The required output is the lines below from the line containing "- [Jest](https://jestjs.io/)" to the line containing "## More about the project", inclusive, retyped exactly. No other lines belong in it.

───── DATA FOR REVIEW

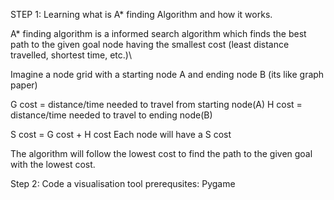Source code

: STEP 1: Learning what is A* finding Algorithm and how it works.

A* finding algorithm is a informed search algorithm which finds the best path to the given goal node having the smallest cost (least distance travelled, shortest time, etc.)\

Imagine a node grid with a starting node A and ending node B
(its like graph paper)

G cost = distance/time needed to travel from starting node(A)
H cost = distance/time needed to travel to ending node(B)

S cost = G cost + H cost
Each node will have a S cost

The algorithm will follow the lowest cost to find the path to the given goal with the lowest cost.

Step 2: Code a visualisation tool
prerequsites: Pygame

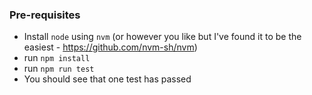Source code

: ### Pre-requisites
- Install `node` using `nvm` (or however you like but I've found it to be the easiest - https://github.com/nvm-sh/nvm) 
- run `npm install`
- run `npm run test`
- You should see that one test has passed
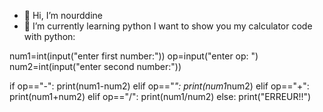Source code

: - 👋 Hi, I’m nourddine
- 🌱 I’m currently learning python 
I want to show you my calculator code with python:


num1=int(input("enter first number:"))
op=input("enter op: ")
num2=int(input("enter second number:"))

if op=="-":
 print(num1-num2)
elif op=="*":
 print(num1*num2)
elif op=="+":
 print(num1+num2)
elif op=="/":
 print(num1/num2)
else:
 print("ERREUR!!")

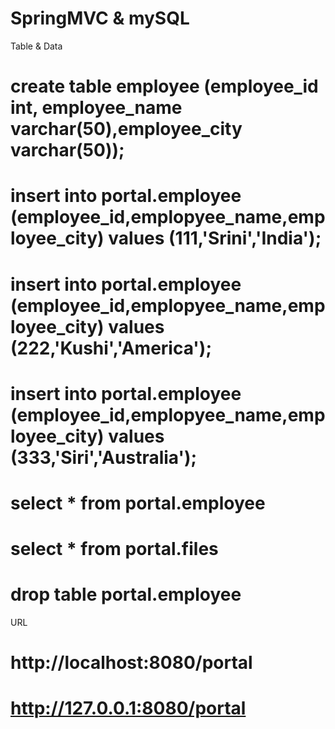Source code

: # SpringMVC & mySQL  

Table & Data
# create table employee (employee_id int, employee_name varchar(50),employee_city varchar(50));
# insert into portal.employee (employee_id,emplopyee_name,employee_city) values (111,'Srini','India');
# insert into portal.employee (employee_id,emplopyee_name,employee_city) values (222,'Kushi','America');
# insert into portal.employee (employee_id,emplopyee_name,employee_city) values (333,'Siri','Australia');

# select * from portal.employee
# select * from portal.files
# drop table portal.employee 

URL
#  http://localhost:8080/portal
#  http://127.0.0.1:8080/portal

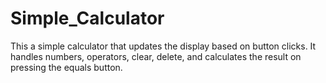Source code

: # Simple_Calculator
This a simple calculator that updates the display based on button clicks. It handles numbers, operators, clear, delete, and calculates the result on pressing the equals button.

──────────
───── DATA FOR REVIEW

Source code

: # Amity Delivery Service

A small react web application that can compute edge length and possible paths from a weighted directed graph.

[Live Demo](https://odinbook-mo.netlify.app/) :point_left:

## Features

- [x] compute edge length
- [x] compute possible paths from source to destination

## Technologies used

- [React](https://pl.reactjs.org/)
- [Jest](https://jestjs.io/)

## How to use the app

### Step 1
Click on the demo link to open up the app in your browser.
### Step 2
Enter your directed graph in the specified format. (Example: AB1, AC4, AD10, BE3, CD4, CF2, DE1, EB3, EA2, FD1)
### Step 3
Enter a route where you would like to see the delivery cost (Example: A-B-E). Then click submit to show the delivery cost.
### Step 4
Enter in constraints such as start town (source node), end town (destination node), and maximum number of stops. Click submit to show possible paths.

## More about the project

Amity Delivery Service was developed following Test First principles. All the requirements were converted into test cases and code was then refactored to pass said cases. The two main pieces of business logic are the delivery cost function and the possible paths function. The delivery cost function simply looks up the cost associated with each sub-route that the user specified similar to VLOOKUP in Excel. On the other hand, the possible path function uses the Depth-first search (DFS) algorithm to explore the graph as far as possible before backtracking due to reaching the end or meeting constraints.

──────────
───── DATA FOR REVIEW

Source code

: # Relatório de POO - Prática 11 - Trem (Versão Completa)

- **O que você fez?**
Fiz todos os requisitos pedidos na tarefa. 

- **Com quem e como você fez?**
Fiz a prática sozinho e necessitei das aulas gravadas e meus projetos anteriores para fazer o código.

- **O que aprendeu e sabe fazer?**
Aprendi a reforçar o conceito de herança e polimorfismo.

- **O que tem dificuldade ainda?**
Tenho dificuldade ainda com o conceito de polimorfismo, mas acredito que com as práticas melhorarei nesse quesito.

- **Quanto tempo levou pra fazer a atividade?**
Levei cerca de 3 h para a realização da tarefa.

──────────

**REPLY**
- [Jest](https://jestjs.io/)

## How to use the app

### Step 1
Click on the demo link to open up the app in your browser.
### Step 2
Enter your directed graph in the specified format. (Example: AB1, AC4, AD10, BE3, CD4, CF2, DE1, EB3, EA2, FD1)
### Step 3
Enter a route where you would like to see the delivery cost (Example: A-B-E). Then click submit to show the delivery cost.
### Step 4
Enter in constraints such as start town (source node), end town (destination node), and maximum number of stops. Click submit to show possible paths.

## More about the project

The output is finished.